Material provided:
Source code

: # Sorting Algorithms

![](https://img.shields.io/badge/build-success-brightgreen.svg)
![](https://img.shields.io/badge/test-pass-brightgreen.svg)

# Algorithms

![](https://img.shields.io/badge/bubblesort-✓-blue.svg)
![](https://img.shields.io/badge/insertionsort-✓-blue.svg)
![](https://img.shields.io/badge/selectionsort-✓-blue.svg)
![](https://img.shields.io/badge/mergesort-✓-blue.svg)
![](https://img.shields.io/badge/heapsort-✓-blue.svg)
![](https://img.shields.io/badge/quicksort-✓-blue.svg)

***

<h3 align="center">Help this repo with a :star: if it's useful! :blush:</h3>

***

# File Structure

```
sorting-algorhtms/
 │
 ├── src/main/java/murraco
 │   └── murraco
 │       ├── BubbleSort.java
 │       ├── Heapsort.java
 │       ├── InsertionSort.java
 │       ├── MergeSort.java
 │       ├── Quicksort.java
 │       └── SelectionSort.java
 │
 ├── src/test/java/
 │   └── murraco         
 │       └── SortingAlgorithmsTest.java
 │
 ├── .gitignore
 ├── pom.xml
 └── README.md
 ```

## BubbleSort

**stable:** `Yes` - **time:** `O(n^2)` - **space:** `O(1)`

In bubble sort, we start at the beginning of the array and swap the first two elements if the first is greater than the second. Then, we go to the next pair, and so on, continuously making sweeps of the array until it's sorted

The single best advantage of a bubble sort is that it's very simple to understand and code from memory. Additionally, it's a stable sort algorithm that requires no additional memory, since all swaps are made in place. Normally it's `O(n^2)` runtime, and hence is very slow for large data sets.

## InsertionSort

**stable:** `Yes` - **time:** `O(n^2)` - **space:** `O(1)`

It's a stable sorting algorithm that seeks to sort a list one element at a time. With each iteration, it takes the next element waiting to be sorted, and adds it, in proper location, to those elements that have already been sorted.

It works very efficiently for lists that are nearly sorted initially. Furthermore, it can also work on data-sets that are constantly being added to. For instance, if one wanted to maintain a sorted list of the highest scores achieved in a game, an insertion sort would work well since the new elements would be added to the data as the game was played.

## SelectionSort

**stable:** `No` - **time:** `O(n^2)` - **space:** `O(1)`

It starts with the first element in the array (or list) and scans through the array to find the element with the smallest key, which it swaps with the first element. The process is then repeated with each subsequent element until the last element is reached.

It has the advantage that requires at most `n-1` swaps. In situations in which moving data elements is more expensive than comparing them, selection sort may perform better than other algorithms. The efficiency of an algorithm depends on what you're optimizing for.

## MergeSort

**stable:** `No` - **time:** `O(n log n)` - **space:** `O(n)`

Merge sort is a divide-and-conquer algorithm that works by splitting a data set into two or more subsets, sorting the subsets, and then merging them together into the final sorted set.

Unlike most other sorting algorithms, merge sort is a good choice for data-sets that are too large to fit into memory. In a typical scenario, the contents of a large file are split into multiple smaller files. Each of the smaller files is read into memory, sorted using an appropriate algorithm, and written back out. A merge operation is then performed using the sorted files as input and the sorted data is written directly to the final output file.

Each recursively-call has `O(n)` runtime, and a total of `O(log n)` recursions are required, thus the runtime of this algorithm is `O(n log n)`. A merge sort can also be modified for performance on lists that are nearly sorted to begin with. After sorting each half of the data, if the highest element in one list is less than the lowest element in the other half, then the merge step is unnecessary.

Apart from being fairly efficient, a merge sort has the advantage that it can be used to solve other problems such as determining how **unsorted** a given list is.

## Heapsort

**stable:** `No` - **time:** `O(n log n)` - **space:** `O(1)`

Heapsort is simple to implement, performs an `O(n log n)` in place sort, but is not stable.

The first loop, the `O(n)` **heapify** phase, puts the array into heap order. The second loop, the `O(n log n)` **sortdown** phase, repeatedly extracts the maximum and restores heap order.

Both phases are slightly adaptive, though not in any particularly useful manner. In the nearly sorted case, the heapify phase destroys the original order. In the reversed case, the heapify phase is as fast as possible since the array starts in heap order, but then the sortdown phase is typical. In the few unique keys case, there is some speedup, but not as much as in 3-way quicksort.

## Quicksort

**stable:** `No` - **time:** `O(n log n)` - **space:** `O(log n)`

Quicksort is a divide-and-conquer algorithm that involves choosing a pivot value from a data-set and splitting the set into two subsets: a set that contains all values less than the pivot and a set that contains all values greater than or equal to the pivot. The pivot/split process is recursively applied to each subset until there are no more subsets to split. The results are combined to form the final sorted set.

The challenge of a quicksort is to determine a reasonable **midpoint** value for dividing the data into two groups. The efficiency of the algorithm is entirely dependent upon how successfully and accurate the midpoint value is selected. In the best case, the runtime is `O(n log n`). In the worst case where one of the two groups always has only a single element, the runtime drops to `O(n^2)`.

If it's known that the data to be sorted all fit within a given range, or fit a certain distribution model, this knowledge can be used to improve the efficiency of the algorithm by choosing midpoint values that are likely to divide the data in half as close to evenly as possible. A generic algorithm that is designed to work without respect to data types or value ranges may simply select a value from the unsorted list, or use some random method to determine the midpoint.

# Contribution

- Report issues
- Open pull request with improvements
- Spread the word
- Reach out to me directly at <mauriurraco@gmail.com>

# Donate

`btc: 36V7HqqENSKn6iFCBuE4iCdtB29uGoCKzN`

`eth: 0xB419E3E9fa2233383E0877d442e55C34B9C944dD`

Work to be completed: The reply must be a number and nothing more: the count of lines above that contain the word "second".

Exercise answer: 2